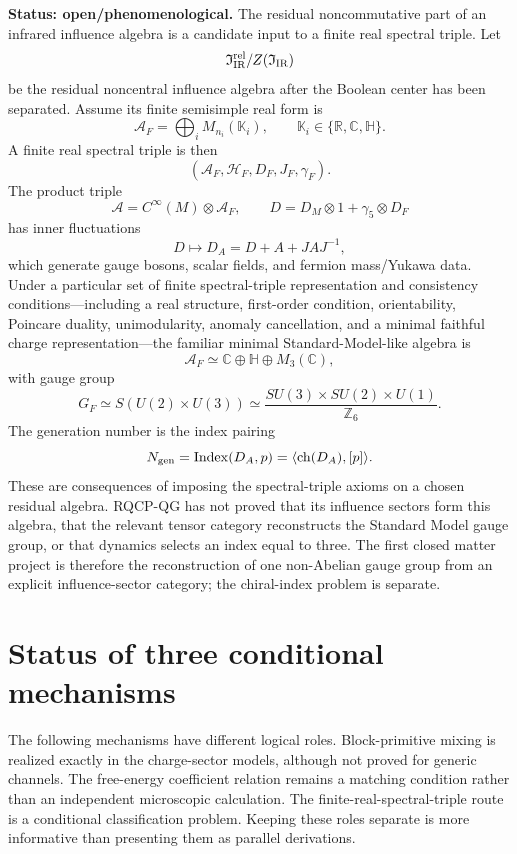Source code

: \documentclass[11pt]{article}
\newcommand{\StatusOpen}{\textcolor{statusred}{\textsf{open/phenomenological}}}
\newcommand{\A}{\mathcal A}
\newcommand{\Hh}{\mathcal H}
\newcommand{\I}{\mathfrak I}
\newcommand{\Index}{\operatorname{Index}}
\begin{document}
\textbf{Status: \StatusOpen.}
The residual noncommutative part of an infrared influence algebra is a
candidate input to a finite real spectral triple.  Let
\[
\I_{\rm IR}^{\rm rel}/Z(\I_{\rm IR})
\]
be the residual noncentral influence algebra after the Boolean center has been separated.  Assume its finite semisimple real form is
\[
\A_F=\bigoplus_iM_{n_i}(\mathbb K_i),
\qquad
\mathbb K_i\in\{\mathbb R,\mathbb C,\mathbb H\}.
\]
A finite real spectral triple is then
\[
(\A_F,\Hh_F,D_F,J_F,\gamma_F).
\]
The product triple
\[
\A=C^\infty(M)\otimes\A_F,
\qquad
D=D_M\otimes1+\gamma_5\otimes D_F
\]
has inner fluctuations
\[
D\mapsto D_A=D+A+JAJ^{-1},
\]
which generate gauge bosons, scalar fields, and fermion mass/Yukawa data.
Under a particular set of finite spectral-triple representation and
consistency conditions---including a real structure, first-order condition,
orientability, Poincare duality, unimodularity, anomaly cancellation, and a
minimal faithful charge representation---the familiar minimal
Standard-Model-like algebra is \cite{ConnesMarcolli,ChamseddineConnes}
\[
\A_F\simeq \mathbb C\oplus\mathbb H\oplus M_3(\mathbb C),
\]
with gauge group
\[
G_F\simeq S(U(2)\times U(3))
\simeq \frac{SU(3)\times SU(2)\times U(1)}{\mathbb Z_6}.
\]
The generation number is the index pairing
\[
N_{\rm gen}=\Index(D_A,p)=\langle \operatorname{ch}(D_A),[p]\rangle.
\]
These are consequences of imposing the spectral-triple axioms on a chosen
residual algebra.  RQCP-QG has not proved that its influence sectors form this
algebra, that the relevant tensor category reconstructs the Standard Model
gauge group, or that dynamics selects an index equal to three.  The first
closed matter project is therefore the reconstruction of one non-Abelian
gauge group from an explicit influence-sector category; the chiral-index
problem is separate.




\section{Status of three conditional mechanisms}\label{sec:v62-referee-hardening}

The following mechanisms have different logical roles.  Block-primitive
mixing is realized exactly in the charge-sector models, although not proved
for generic channels.  The
free-energy coefficient relation remains a matching condition rather than an
independent microscopic calculation.  The finite-real-spectral-triple route
is a conditional classification problem.  Keeping these roles separate is
more informative than presenting them as parallel derivations.
\end{document}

******************************

--- AIM OF THE TASK ---
Lines holding "residual" in the listing above: report how many there are, with the number alone.

--- TASK RESPONSE ---
3